As helpful people at the I Ching Community pointed out (incredibly diplomatically), there are five occurrences of ‘great good fortune’. I missed out 50.6:

‘The vessel has a jade handle
Great good fortune,
Nothing that does not bear fruit.’

Hexagram 50, line 6

Where does that leave the ‘patterns’ I (thought I’d) found?

‘Great good fortune’ still only occurs in the Lower Canon. It still links backwards through the Sequence – 50.6 changes to Hexagram 32, Lasting – but not all the way into the Upper Canon.

Is this a ‘particularly harmonious’ relationship with the zhi gua? Define ‘particularly’… but it is harmonious. The Vessel is intended to Last, to be handed down through the generations, with the inscription on its inner surface commemorating – or immortalising – the moment of its casting. The jade handle will never tarnish.

And the ‘shared theme’ of coming to help? Perhaps, if you squint a little.

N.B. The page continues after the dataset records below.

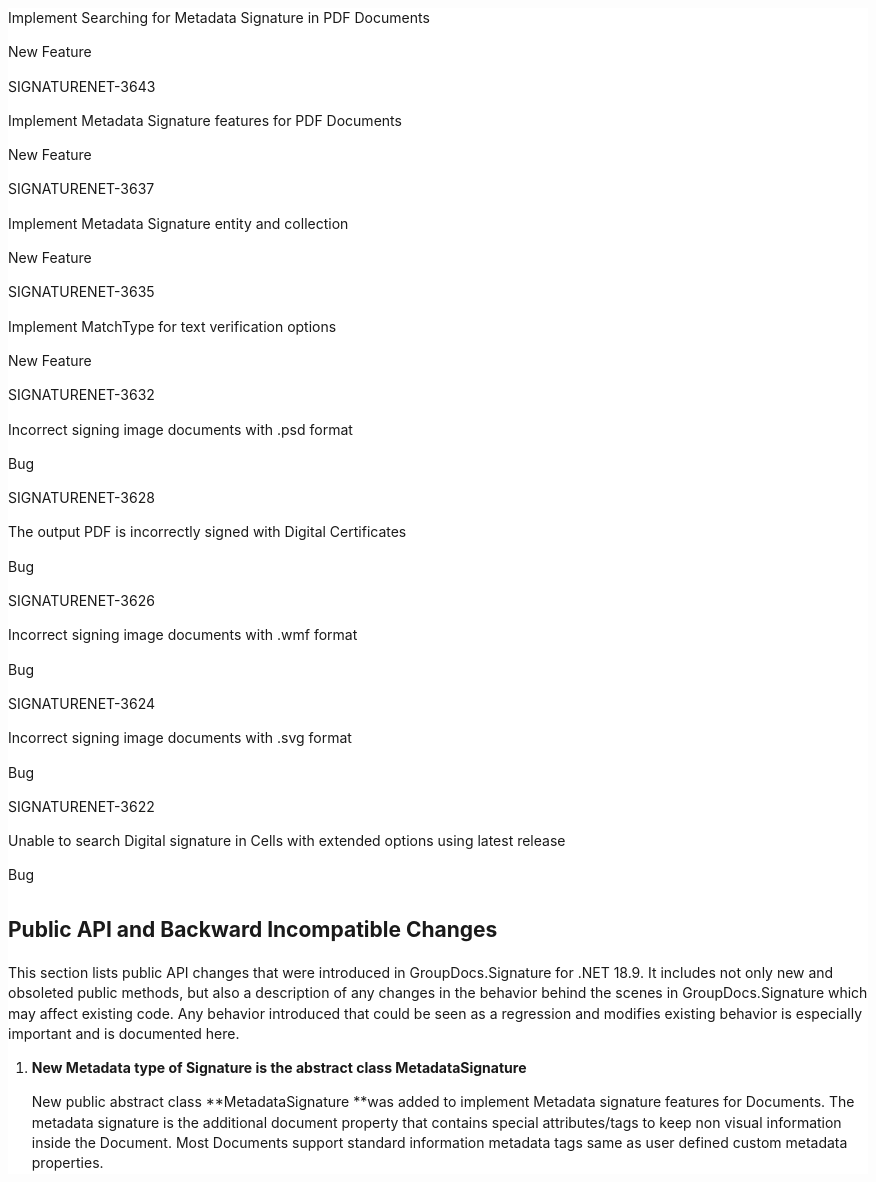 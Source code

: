 Implement Searching for Metadata Signature in PDF Documents

New Feature

SIGNATURENET-3643

Implement Metadata Signature features for PDF Documents

New Feature

SIGNATURENET-3637

Implement Metadata Signature entity and collection

New Feature

SIGNATURENET-3635

Implement MatchType for text verification options

New Feature

SIGNATURENET-3632

Incorrect signing image documents with .psd format

Bug

SIGNATURENET-3628

The output PDF is incorrectly signed with Digital Certificates

Bug

SIGNATURENET-3626

Incorrect signing image documents with .wmf format

Bug

SIGNATURENET-3624

Incorrect signing image documents with .svg format

Bug

SIGNATURENET-3622

Unable to search Digital signature in Cells with extended options using latest release

Bug

## Public API and Backward Incompatible Changes

This section lists public API changes that were introduced in GroupDocs.Signature for .NET 18.9. It includes not only new and obsoleted public methods, but also a description of any changes in the behavior behind the scenes in GroupDocs.Signature which may affect existing code. Any behavior introduced that could be seen as a regression and modifies existing behavior is especially important and is documented here.

1.  **New Metadata type of Signature is the abstract class MetadataSignature**  
    
    New public abstract class **MetadataSignature **was added to implement Metadata signature features for Documents. The metadata signature is the additional document property that contains special attributes/tags to keep non visual information inside the Document. Most Documents support standard information metadata tags same as user defined custom metadata properties.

Here is Wang Bi, translated by Lynn, describing the role of this line (he calls the handle ‘lifters’):

‘…it embodies hardness and strength yet treads the path of softness and compliance, so it uses its strength to serve as lifters. As it occupies the top position in such a way, even though it is so high, it does not in truth represent an overreacher. Because such a one achieves a regulated balance of strength and compliance, he is able to lift up that which is his responsibility. And because his response is free of partiality, there are none that he does not lift up.’